[[ Supplied data, beginning ]]

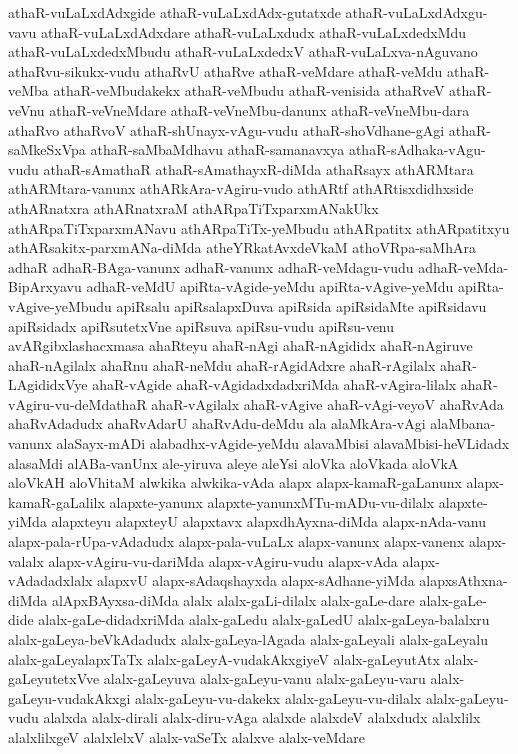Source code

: {athaR-vuLaLxdAdxgide
athaR-vuLaLxdAdx-gutatxde
athaR-vuLaLxdAdxgu-vavu
athaR-vuLaLxdAdxdare
athaR-vuLaLxdudx
athaR-vuLaLxdedxMdu
athaR-vuLaLxdedxMbudu
athaR-vuLaLxdedxV
athaR-vuLaLxva-nAguvano
athaRvu-sikukx-vudu
athaRvU
athaRve
athaR-veMdare
athaR-veMdu
athaR-veMba
athaR-veMbudakekx
athaR-veMbudu
athaR-venisida
athaRveV
athaR-veVnu
athaR-veVneMdare
athaR-veVneMbu-danunx
athaR-veVneMbu-dara
athaRvo
athaRvoV
athaR-shUnayx-vAgu-vudu
athaR-shoVdhane-gAgi
athaR-saMkeSxVpa
athaR-saMbaMdhavu
athaR-samanavxya
athaR-sAdhaka-vAgu-vudu
athaR-sAmathaR
athaR-sAmathayxR-diMda
athaRsayx
athARMtara
athARMtara-vanunx
athARkAra-vAgiru-vudo
athARtf
athARtisxdidhxside
athARnatxra
athARnatxraM
athARpaTiTxparxmANakUkx
athARpaTiTxparxmANavu
athARpaTiTx-yeMbudu
athARpatitx
athARpatitxyu
athARsakitx-parxmANa-diMda
atheYRkatAvxdeVkaM
athoVRpa-saMhAra
adhaR
adhaR-BAga-vanunx
adhaR-vanunx
adhaR-veMdagu-vudu
adhaR-veMda-BipArxyavu
adhaR-veMdU
apiRta-vAgide-yeMdu
apiRta-vAgive-yeMdu
apiRta-vAgive-yeMbudu
apiRsalu
apiRsalapxDuva
apiRsida
apiRsidaMte
apiRsidavu
apiRsidadx
apiRsutetxVne
apiRsuva
apiRsu-vudu
apiRsu-venu
avARgibxlashacxmasa
ahaRteyu
ahaR-nAgi
ahaR-nAgididx
ahaR-nAgiruve
ahaR-nAgilalx
ahaRnu
ahaR-neMdu
ahaR-rAgidAdxre
ahaR-rAgilalx
ahaR-LAgididxVye
ahaR-vAgide
ahaR-vAgidadxdadxriMda
ahaR-vAgira-lilalx
ahaR-vAgiru-vu-deMdathaR
ahaR-vAgilalx
ahaR-vAgive
ahaR-vAgi-veyoV
ahaRvAda
ahaRvAdadudx
ahaRvAdarU
ahaRvAdu-deMdu
ala
alaMkAra-vAgi
alaMbana-vanunx
alaSayx-mADi
alabadhx-vAgide-yeMdu
alavaMbisi
alavaMbisi-heVLidadx
alasaMdi
alABa-vanUnx
ale-yiruva
aleye
aleYsi
aloVka
aloVkada
aloVkA
aloVkAH
aloVhitaM
alwkika
alwkika-vAda
alapx
alapx-kamaR-gaLanunx
alapx-kamaR-gaLalilx
alapxte-yanunx
alapxte-yanunxMTu-mADu-vu-dilalx
alapxte-yiMda
alapxteyu
alapxteyU
alapxtavx
alapxdhAyxna-diMda
alapx-nAda-vanu
alapx-pala-rUpa-vAdadudx
alapx-pala-vuLaLx
alapx-vanunx
alapx-vanenx
alapx-valalx
alapx-vAgiru-vu-dariMda
alapx-vAgiru-vudu
alapx-vAda
alapx-vAdadadxlalx
alapxvU
alapx-sAdaqshayxda
alapx-sAdhane-yiMda
alapxsAthxna-diMda
alApxBAyxsa-diMda
alalx
alalx-gaLi-dilalx
alalx-gaLe-dare
alalx-gaLe-dide
alalx-gaLe-didadxriMda
alalx-gaLedu
alalx-gaLedU
alalx-gaLeya-balalxru
alalx-gaLeya-beVkAdadudx
alalx-gaLeya-lAgada
alalx-gaLeyali
alalx-gaLeyalu
alalx-gaLeyalapxTaTx
alalx-gaLeyA-vudakAkxgiyeV
alalx-gaLeyutAtx
alalx-gaLeyutetxVve
alalx-gaLeyuva
alalx-gaLeyu-vanu
alalx-gaLeyu-varu
alalx-gaLeyu-vudakAkxgi
alalx-gaLeyu-vu-dakekx
alalx-gaLeyu-vu-dilalx
alalx-gaLeyu-vudu
alalxda
alalx-dirali
alalx-diru-vAga
alalxde
alalxdeV
alalxdudx
alalxlilx
alalxlilxgeV
alalxlelxV
alalx-vaSeTx
alalxve
alalx-veMdare
}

[[ Supplied data, end ]]

_Exercise brief_
Everything from the line containing "alalxlilxgeV" through the final line of the records is what you should print, exactly and with nothing added.

_Written solution_
alalxlilxgeV
alalxlelxV
alalx-vaSeTx
alalxve
alalx-veMdare
}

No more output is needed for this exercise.